1.マイケル・ジャクソン(1958~2009)の試み

①「We are the World」(1985年)

 1985年、(       )の飢饉、餓死問題を救済するためにアフリカ系黒人ミュージシャンが核となって「USA for Africa」を立ち上げた。きっかけはかつて(     )運動にも参加してきたベテラン歌手のハリー・ベラフォンテ。中心となったのは当時人気絶頂だったマイケルとライオネル・リッチー、それにプロヂューサーのクインシー・ジョーンズの三人。この曲の作詞作曲はマイケルとライオネルの二人である。

 総勢45人のそうそうたるミュージシャンを結集してアルバム作りが行われたが、その中にはスティービー・ワンダー、レイ・チャールズ(スティービーとレイは黒人であるとともに          )、ダイアナ・ロスといった黒人たちに加えてビリー・ジョエル、ポール・サイモン、ボブ・ディランら(     )系のミュージシャンらも協力していた。当時、シングルレコードがアメリカだけで750万枚も売れた大ヒット曲で世界中の総売り上げは6300万ドル(=70億円)に達し、そのすべてはアフリカ救済に寄付されたという。

 なお2010年の(     )大地震のときもライオネルとクインシーが中心となって「USA for Haiti」を立ち上げ、前年に急死したマイケルの遺志を引き継いでいる。

②「Heal the World」(1992年)

 (    )と虐待から子供たちを守ろうとマイケルが世界に呼びかけた曲。「We are the World」と違い、今回はほぼマイケル単独の動き。当時、彼は整形疑惑(皮膚移植等。実際には尋常性白斑という病気)にさらされ、さらに彼の莫大な財産目当ての(    )に忙殺されていた。

 「Heal the World」基金を設けて特に(       )救済に取り組んだが、彼はこの曲がリリースされた翌年、児童に対する性的虐待の容疑で最大の危機にさらされることになる(2005年に無罪の判決)。しかもこの曲はアメリカ国内ではヒットチャート27位に終わった。熱狂的なファンを除けばこの当時、アメリカ社会がマイケルを温かく受け入れることは無かったのである。

 他方、(      )では1位となるなどむしろ国外での反響が大きかった。
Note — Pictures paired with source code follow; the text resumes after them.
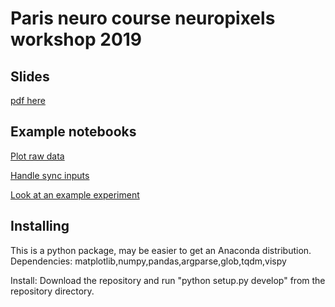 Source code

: 
# Paris neuro course neuropixels workshop 2019

## Slides

[pdf here](presentation/2019_paris_npix.pdf)

## Example notebooks

[Plot raw data](notebooks/example_plot_binary_data.ipynb)

[Handle sync inputs](notebooks/example_read_sync_xilinx.ipynb)

[Look at an example experiment](notebooks/plot_sorting_results.ipynb)

## Installing

This is a python package, may be easier to get an Anaconda distribution.
Dependencies: matplotlib,numpy,pandas,argparse,glob,tqdm,vispy

Install:
Download the repository and run "python setup.py develop" from the repository directory.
日本でも(      )震災の直後(2011年3月11日~)から再びこの曲がネット上で盛んに再生されるようになった。

 ここではオフィシャルのVTRではなく、あえてスペイン制作のVTRを鑑賞。以下、歌詞の和訳を最初の部分だけ紹介しておく。

 

女の子のセリフから・・・

 私たちの後の(    )について考えてみて。私たちの(    )、そのまた子供たちのためにもっといい所にしてあげたいよね。その子供たちに「この世界は自分たちのために大人たちが良くしてくれたんだ」って思ってもらえるように。そしたらその子供たちだってもっともっと良い世界にしていけると思うな。

 

 君の中に(   )があるってこと、僕は知ってるよ。

 愛さえあれば未来はもっと輝いて見えるはずさ。

 愛があればもう泣くことなんかないよ。

 愛があれば何の苦しみも悲しみも感じないはず。

 あらゆる命を大切に思う心があれば、きっとそこにたどりつけるよ。

 小さなところから始めよう。愛にあふれる世界を作るんだ。

 世界を愛し、もっといい世界にしていこう。

 君と僕のためにも すべての人たちのためにも。

 

 今この瞬間にも命を失っていく人がいる。

 命あるものを大切に思うなら

 君と僕のためにもっといい世界にしていこう。

 なぜ偽りのない愛があるのか知ってる?

 愛は強くて、喜びだけを与えてくれるものだからさ。

 愛することができればきっと恐れなんて感じられなくなるのさ。

 

2.ジョン・レノン(1940~1980)の「イマジン」

 伝説のロックバンド「      」の一員として作詞作曲を数多く手がけたレノンはビートルズ解散後もソロ活動を続け、ソロになって彼自身が最高傑作と認めたのが1971年に発表された「       」。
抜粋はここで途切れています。